* **Records shown**:
--- START ---

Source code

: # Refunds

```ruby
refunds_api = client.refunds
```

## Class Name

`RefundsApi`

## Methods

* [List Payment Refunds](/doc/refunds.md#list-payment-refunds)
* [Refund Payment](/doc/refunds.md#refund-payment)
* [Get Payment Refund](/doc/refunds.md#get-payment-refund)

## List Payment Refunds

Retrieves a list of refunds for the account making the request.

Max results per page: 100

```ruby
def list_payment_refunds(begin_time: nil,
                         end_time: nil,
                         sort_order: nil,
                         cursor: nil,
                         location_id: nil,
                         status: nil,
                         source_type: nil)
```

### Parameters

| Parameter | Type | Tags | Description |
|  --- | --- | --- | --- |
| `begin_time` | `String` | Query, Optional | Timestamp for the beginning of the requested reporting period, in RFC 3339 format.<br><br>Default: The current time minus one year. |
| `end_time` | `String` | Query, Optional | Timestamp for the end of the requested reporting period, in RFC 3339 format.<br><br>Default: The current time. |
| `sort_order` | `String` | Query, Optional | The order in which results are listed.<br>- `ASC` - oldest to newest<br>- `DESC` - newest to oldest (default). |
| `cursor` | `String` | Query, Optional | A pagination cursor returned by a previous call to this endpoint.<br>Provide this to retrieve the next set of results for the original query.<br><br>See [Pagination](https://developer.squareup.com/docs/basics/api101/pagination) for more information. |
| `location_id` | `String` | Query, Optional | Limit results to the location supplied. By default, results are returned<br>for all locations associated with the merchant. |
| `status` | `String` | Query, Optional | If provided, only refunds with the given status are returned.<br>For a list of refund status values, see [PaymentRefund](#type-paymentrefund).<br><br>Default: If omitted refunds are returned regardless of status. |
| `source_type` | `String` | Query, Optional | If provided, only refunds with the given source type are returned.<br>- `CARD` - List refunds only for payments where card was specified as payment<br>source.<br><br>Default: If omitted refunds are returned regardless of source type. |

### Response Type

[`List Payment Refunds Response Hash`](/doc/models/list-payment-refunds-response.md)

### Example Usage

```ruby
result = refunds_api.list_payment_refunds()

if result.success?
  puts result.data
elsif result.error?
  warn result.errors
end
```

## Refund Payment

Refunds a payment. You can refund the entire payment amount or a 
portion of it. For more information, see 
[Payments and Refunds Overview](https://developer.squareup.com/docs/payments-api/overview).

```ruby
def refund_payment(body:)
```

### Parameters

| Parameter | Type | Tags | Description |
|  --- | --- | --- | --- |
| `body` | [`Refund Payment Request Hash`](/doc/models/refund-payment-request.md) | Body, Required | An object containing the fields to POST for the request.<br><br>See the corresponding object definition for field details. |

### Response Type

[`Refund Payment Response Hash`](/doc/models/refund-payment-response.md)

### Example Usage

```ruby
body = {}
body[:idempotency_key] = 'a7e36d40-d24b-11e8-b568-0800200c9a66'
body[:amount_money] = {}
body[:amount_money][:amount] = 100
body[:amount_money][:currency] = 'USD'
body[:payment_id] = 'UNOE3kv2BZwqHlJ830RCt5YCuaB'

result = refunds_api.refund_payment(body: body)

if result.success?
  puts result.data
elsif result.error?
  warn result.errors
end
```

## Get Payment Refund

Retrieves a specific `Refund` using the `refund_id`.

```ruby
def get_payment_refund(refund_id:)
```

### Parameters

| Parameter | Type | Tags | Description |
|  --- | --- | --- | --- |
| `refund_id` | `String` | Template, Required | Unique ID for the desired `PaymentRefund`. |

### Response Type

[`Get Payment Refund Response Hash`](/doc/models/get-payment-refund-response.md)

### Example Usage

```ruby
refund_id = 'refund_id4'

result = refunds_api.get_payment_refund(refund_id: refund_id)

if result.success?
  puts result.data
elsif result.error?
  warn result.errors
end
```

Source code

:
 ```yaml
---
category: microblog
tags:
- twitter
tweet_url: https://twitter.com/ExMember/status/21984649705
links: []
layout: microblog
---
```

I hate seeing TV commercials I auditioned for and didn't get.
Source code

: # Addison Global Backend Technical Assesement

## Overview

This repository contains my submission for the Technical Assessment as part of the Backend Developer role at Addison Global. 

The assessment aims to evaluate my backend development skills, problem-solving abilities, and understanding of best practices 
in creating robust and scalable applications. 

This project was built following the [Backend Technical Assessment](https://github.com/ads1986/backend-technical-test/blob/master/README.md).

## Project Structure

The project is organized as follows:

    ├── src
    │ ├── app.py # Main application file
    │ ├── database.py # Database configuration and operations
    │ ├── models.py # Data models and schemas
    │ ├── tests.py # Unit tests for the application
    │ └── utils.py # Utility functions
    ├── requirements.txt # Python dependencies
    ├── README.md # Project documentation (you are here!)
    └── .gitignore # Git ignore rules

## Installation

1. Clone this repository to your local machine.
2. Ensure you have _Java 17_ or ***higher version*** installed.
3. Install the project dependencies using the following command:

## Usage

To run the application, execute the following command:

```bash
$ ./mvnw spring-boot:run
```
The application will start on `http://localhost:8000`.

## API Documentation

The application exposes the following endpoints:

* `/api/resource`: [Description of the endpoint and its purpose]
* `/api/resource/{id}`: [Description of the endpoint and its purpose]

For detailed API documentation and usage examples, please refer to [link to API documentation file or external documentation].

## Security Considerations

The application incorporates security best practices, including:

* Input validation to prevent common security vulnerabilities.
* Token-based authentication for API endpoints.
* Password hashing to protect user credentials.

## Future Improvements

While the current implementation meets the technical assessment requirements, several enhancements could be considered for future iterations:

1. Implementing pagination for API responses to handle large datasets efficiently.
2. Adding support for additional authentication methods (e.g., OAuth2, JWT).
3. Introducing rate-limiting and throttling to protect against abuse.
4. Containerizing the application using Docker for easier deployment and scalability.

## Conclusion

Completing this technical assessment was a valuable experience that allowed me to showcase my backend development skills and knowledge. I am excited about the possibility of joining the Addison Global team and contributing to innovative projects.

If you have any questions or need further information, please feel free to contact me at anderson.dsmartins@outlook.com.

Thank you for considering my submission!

--- END ---

* **What to produce**: Having output the line that contains "one year. |", stop. Every line before it, back to the first line of the data, must be reproduced exactly.

* **Task response**:
Source code

: # Refunds

```ruby
refunds_api = client.refunds
```

## Class Name

`RefundsApi`

## Methods

* [List Payment Refunds](/doc/refunds.md#list-payment-refunds)
* [Refund Payment](/doc/refunds.md#refund-payment)
* [Get Payment Refund](/doc/refunds.md#get-payment-refund)

## List Payment Refunds

Retrieves a list of refunds for the account making the request.

Max results per page: 100

```ruby
def list_payment_refunds(begin_time: nil,
                         end_time: nil,
                         sort_order: nil,
                         cursor: nil,
                         location_id: nil,
                         status: nil,
                         source_type: nil)
```

### Parameters

| Parameter | Type | Tags | Description |
|  --- | --- | --- | --- |
| `begin_time` | `String` | Query, Optional | Timestamp for the beginning of the requested reporting period, in RFC 3339 format.<br><br>Default: The current time minus one year. |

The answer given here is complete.